Technically it is possible to detect that this behaves differently, as there will be fewer calls to SymbolTable::lookup, see the changes to icu4c/source/test/intltest/usettest.cpp.

But we retain the essential property (relied on by rbbi) that with $meow=CP, the call to lookupMatcher(CP) always immediately follows a call to lookup(meow).

Checklist

Required: Issue filed: ICU-23179
Required: The PR title must be prefixed with a JIRA Issue number. Example: "ICU-1234 Fix xyz"
Required: Each commit message must be prefixed with a JIRA Issue number. Example: "ICU-1234 Fix xyz"
Issue accepted (done by Technical Committee after discussion)
Tests included, if applicable
API docs and/or User Guide docs changed or added, if applicable

…madness

…nto-madness

eggrobin · 2025-09-11T12:34:30Z

@markusicu Do we need a separate ticket for this restructuring, or should I do it as part of ICU-23179?

macchiati

LGTM

BTW we should point out in the spec that unlike set operations, where
A∖B = A∩Bᶜ, UnicodeSet doesn't do that: for some A and Bs (those containing sequences):

A-B ≠ A&[^B]

Example

[ab{cd}{ef}]-[ax{cd}{ex}]
≠
[ab{cd}{ef}]&[^ax{cd}{ex}]

richgillam · 2025-09-13T00:46:20Z

Wow, there's a lot here. I ran out of time to read through the whole thing ad was starting to lose my mental acuity well before that, so I don't think I have anything useful to say. I can try again next week if you don't get useful review feedback from other people.
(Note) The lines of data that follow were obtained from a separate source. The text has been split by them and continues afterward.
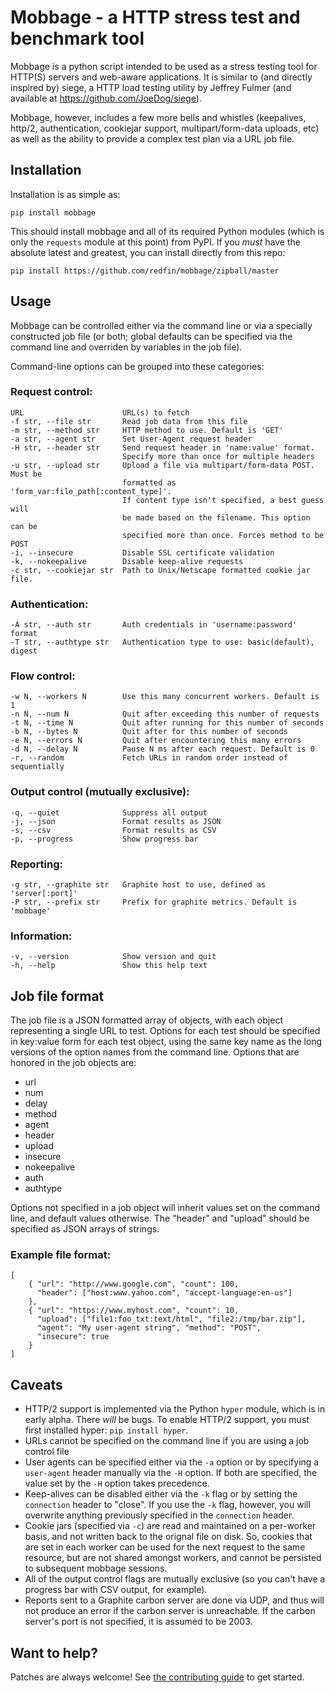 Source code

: Mobbage - a HTTP stress test and benchmark tool
===============================================

Mobbage is a python script intended to be used as a stress testing tool for 
HTTP(S) servers and web-aware applications.  It is similar to (and directly
inspired by) siege, a HTTP load testing utility by Jeffrey Fulmer (and
available at https://github.com/JoeDog/siege).  

Mobbage, however, includes a few more bells and whistles (keepalives, http/2,
authentication,  cookiejar support, multipart/form-data uploads, etc) as well 
as the ability to provide a complex test plan via a URL job file.


## Installation

Installation is as simple as:

    pip install mobbage

This should install mobbage and all of its required Python modules (which
is only the `requests` module at this point) from PyPI.  If you _must_ have
the absolute latest and greatest, you can install directly from this repo:

    pip install https://github.com/redfin/mobbage/zipball/master

## Usage

Mobbage can be controlled either via the command line or via a specially 
constructed job file (or both; global defaults can be specified via the 
command line and overriden by variables in the job file).  

Command-line options can be grouped into these categories:

### Request control:

    URL                      URL(s) to fetch
    -f str, --file str       Read job data from this file
    -m str, --method str     HTTP method to use. Default is 'GET'
    -a str, --agent str      Set User-Agent request header
    -H str, --header str     Send request header in 'name:value' format. 
                             Specify more than once for multiple headers
    -u str, --upload str     Upload a file via multipart/form-data POST. Must be
                             formatted as 'form_var:file_path[:content_type]'.
                             If content type isn't specified, a best guess will
                             be made based on the filename. This option can be
                             specified more than once. Forces method to be POST
    -i, --insecure           Disable SSL certificate validation
    -k, --nokeepalive        Disable keep-alive requests
    -c str, --cookiejar str  Path to Unix/Netscape formatted cookie jar file.

### Authentication:

    -A str, --auth str       Auth credentials in 'username:password' format
    -T str, --authtype str   Authentication type to use: basic(default), digest

### Flow control:

    -w N, --workers N        Use this many concurrent workers. Default is 1
    -n N, --num N            Quit after exceeding this number of requests
    -t N, --time N           Quit after running for this number of seconds
    -b N, --bytes N          Quit after for this number of seconds
    -e N, --errors N         Quit after encountering this many errors
    -d N, --delay N          Pause N ms after each request. Default is 0
    -r, --random             Fetch URLs in random order instead of sequentially

### Output control (mutually exclusive):

    -q, --quiet              Suppress all output
    -j, --json               Format results as JSON
    -s, --csv                Format results as CSV
    -p, --progress           Show progress bar

### Reporting:

    -g str, --graphite str   Graphite host to use, defined as 'server[:port]'
    -P str, --prefix str     Prefix for graphite metrics. Default is 'mobbage'

### Information:

    -v, --version            Show version and quit
    -h, --help               Show this help text

## Job file format

The job file is a JSON formatted array of objects, with each object 
representing a single URL to test.  Options for each test should be specified 
in key:value form for each test object, using the same key name as the long 
versions of the option names from the command line.  Options that are honored 
in the job objects are:
 * url
 * num
 * delay
 * method
 * agent
 * header 
 * upload 
 * insecure
 * nokeepalive
 * auth
 * authtype

Options not specified in a job object will inherit values set on the command 
line, and default values otherwise.  The "header" and "upload" should be 
specified as JSON arrays of strings.

### Example file format:

    [
        { "url": "http://www.google.com", "count": 100,
          "header": ["host:www.yahoo.com", "accept-language:en-us"]
        },
        { "url": "https://www.myhost.com", "count": 10,
          "upload": ["file1:foo_txt:text/html", "file2:/tmp/bar.zip"],
          "agent": "My user-agent string", "method": "POST",
          "insecure": true
        }
    ]

## Caveats

 * HTTP/2 support is implemented via the Python `hyper` module, which is
in early alpha.  There _will_ be bugs.  To enable HTTP/2 support, you must
first installed hyper: `pip install hyper`.
 * URLs cannot be specified on the command line if you are using a job control
file
 * User agents can be specified either via the `-a` option or by specifying a 
`user-agent` header manually via the `-H` option.  If both are specified, the
value set by the `-H` option takes precedence.
 * Keep-alives can be disabled either via the `-k` flag or by setting the 
`connection` header to "close".  If you use the `-k` flag, however, you will
overwrite anything previously specified in the `connection` header.
 * Cookie jars (specified via `-c`) are read and maintained on a per-worker
basis, and not written back to the orignal file on disk.  So, cookies that are
set in each worker can be used for the next request to the same resource, but
are not shared amongst workers, and cannot be persisted to subsequent mobbage
sessions.
 * All of the output control flags are mutually exclusive (so you can't have
a progress bar with CSV output, for example).
 * Reports sent to a Graphite carbon server are done via UDP, and thus will
not produce an error if the carbon server is unreachable.  If the carbon 
server's port is not specified, it is assumed to be 2003.

## Want to help?

Patches are always welcome!
See [the contributing guide](CONTRIBUTING.md) to get started.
I read all the way through the spec, though, and I think I managed to keep my brain going through that. I think it looks really good-- is the plan to bring all the various implementations into complete conformance with that spec, and is this one of the first steps toward doing so? That seems like a good idea. I'm assuming you've thought through the backward-compatibility issues in doing so and everybody's comfortable with them?

I hope you'll permit me one stupid question about the spec: I'm assuming that the spec allows for sets that contain both individual code points and strings, right? I did see a lot of verbiage in there about bracketed elements and how they can represent either single code points or strings and how you want to do special things with them when they're single code points. I don't remember seeing much verbiage that talks about the behavior of unicode sets that contain both strings and single code points. At least to me, the semantics of this kind of thing are far from obvious, especially if a set contains both types. I remember a lot of this being discussed when various people were proposing changes to UnicodeSet earlier, but it seems like all of that needs to be covered in the spec, and I didn't really see it there. Is that planned? Am I wrong to be concerned about this?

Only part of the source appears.